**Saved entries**
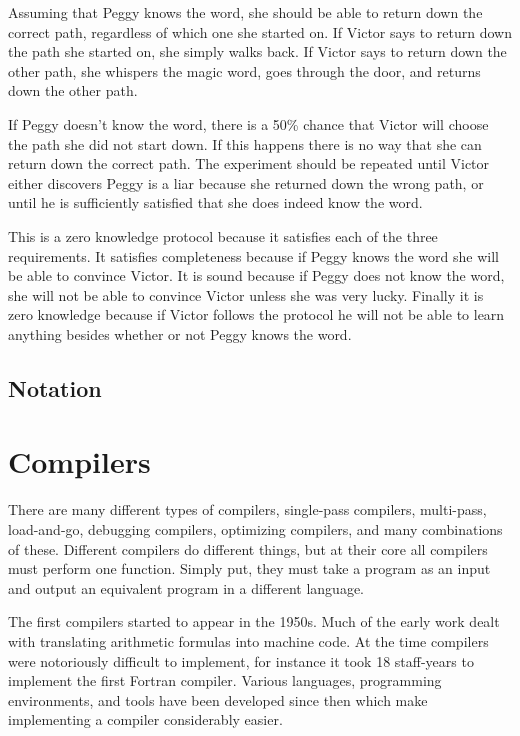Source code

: \documentclass{sig-alternate}
\begin{document}
	Assuming that Peggy knows the word, she should be able to return down
	the correct path, regardless of which one she started on. If Victor 
	says to	return down the path she started on, she simply walks back. 
	If Victor says to return down the other path, she whispers the magic
	word, goes through the door, and returns down the other path.

	If Peggy doesn't know the word, there is a 50\% chance that Victor
	will choose the path she did not start down. If this happens there is
	no way that she can return down the correct path. The experiment should
	be repeated until Victor either discovers Peggy is a liar because she
	returned down the wrong path, or until he is sufficiently satisfied
	that she does indeed know the word.

	This is a zero knowledge protocol because it satisfies each of the three
	requirements. It satisfies completeness because	if Peggy knows the word
	she will be able to convince Victor. It is sound because if Peggy does not 
	know the word, she will not be able to convince Victor unless she was very
	lucky. Finally it is zero knowledge because if Victor follows the protocol
	he will not be able to learn anything besides whether or not Peggy knows 
	the word.
	
	\subsection{Notation}

\section{Compilers}
	There are many different types of compilers, single-pass compilers, multi-pass,
	load-and-go, debugging compilers, optimizing compilers, and many combinations
	of these. Different compilers do different things, but at their core all 
	compilers must perform one function. Simply put, they must take a program as 
	an input and output	an equivalent program in a different
	language.~\cite{Compiler:1986} 
	
	The first compilers started to appear in the 1950s. Much of the early work
	dealt with translating arithmetic formulas into machine code. At the time
	compilers were notoriously difficult to implement, for instance it took
	18 staff-years to implement the first Fortran compiler. Various languages,
	programming	environments, and tools have been developed since then which
	make implementing a compiler considerably easier.
	
\end{document}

**Work to complete**
Treating the line with "dealt with translating" as the last line to include, retype the records exactly from their first line, excluding pictures.

**Exercise answer**
Source code

: \documentclass{sig-alternate}
\begin{document}
	Assuming that Peggy knows the word, she should be able to return down
	the correct path, regardless of which one she started on. If Victor 
	says to	return down the path she started on, she simply walks back. 
	If Victor says to return down the other path, she whispers the magic
	word, goes through the door, and returns down the other path.

	If Peggy doesn't know the word, there is a 50\% chance that Victor
	will choose the path she did not start down. If this happens there is
	no way that she can return down the correct path. The experiment should
	be repeated until Victor either discovers Peggy is a liar because she
	returned down the wrong path, or until he is sufficiently satisfied
	that she does indeed know the word.

	This is a zero knowledge protocol because it satisfies each of the three
	requirements. It satisfies completeness because	if Peggy knows the word
	she will be able to convince Victor. It is sound because if Peggy does not 
	know the word, she will not be able to convince Victor unless she was very
	lucky. Finally it is zero knowledge because if Victor follows the protocol
	he will not be able to learn anything besides whether or not Peggy knows 
	the word.
	
	\subsection{Notation}

\section{Compilers}
	There are many different types of compilers, single-pass compilers, multi-pass,
	load-and-go, debugging compilers, optimizing compilers, and many combinations
	of these. Different compilers do different things, but at their core all 
	compilers must perform one function. Simply put, they must take a program as 
	an input and output	an equivalent program in a different
	language.~\cite{Compiler:1986} 
	
	The first compilers started to appear in the 1950s. Much of the early work
	dealt with translating arithmetic formulas into machine code. At the time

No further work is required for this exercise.